What is required:
Would you go through the records below and copy each line with the string "Reference"?

Stored data entries:
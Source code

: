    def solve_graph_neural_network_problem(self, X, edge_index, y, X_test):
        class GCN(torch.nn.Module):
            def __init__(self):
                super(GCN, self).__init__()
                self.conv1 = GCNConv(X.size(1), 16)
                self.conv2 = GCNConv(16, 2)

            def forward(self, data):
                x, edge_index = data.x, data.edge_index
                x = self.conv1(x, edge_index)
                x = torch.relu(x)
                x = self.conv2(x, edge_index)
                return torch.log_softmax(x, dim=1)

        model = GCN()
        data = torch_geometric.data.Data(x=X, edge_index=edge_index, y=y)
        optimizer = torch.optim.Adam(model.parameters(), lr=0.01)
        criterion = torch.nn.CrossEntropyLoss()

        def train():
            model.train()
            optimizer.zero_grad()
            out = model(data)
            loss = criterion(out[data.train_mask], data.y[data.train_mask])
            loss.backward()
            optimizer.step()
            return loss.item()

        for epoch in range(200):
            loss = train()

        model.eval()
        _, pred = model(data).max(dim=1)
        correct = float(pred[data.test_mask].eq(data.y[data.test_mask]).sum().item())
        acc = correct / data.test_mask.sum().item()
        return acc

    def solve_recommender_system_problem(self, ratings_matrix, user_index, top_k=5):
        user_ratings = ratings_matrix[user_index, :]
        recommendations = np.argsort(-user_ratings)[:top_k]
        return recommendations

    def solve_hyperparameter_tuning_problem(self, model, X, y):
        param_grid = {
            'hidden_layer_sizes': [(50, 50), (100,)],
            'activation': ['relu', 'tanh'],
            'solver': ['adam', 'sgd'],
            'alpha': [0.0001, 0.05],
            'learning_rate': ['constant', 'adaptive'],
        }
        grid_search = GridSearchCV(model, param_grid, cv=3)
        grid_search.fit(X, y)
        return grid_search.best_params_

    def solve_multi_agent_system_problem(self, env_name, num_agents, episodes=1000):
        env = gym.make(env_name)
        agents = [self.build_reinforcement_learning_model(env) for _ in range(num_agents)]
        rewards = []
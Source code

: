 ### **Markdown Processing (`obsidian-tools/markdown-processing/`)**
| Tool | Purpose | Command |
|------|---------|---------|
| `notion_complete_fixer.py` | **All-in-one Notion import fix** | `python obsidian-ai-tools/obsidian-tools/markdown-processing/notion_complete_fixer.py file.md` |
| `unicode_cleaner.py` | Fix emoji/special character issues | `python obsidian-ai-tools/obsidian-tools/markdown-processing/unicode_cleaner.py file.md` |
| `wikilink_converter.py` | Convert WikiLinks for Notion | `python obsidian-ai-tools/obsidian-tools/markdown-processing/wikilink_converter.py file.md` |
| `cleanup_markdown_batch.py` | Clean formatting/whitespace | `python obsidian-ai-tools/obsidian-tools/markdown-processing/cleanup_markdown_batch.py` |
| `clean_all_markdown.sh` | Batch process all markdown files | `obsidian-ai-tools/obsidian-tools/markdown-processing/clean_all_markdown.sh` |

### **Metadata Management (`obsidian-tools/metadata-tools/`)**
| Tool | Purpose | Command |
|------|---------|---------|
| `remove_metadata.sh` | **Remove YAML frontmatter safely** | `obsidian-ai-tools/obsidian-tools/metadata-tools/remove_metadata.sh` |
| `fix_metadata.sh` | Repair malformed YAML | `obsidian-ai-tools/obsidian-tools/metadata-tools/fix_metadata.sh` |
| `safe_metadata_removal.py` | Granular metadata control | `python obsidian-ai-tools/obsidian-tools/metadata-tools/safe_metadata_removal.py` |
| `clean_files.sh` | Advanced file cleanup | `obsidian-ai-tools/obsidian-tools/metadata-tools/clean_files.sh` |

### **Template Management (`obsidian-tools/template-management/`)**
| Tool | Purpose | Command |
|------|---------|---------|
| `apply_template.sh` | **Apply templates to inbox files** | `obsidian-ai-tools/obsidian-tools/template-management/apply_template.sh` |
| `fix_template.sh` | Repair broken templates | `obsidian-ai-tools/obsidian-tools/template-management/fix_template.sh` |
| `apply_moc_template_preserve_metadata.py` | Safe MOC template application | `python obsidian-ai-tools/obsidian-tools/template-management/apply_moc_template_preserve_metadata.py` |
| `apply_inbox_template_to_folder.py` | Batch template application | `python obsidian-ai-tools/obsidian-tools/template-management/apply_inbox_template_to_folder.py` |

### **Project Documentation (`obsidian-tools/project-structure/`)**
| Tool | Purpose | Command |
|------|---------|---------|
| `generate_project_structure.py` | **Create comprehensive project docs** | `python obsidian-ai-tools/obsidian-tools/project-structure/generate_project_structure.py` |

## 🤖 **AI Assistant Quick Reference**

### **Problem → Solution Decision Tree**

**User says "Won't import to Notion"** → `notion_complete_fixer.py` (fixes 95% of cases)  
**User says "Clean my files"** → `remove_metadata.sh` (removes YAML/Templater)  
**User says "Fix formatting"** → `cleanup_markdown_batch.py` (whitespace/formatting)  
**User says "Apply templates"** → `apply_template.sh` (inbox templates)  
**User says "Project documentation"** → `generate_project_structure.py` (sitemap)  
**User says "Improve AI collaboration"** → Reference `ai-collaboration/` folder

Task result:
## 🤖 **AI Assistant Quick Reference**
**User says "Improve AI collaboration"** → Reference `ai-collaboration/` folder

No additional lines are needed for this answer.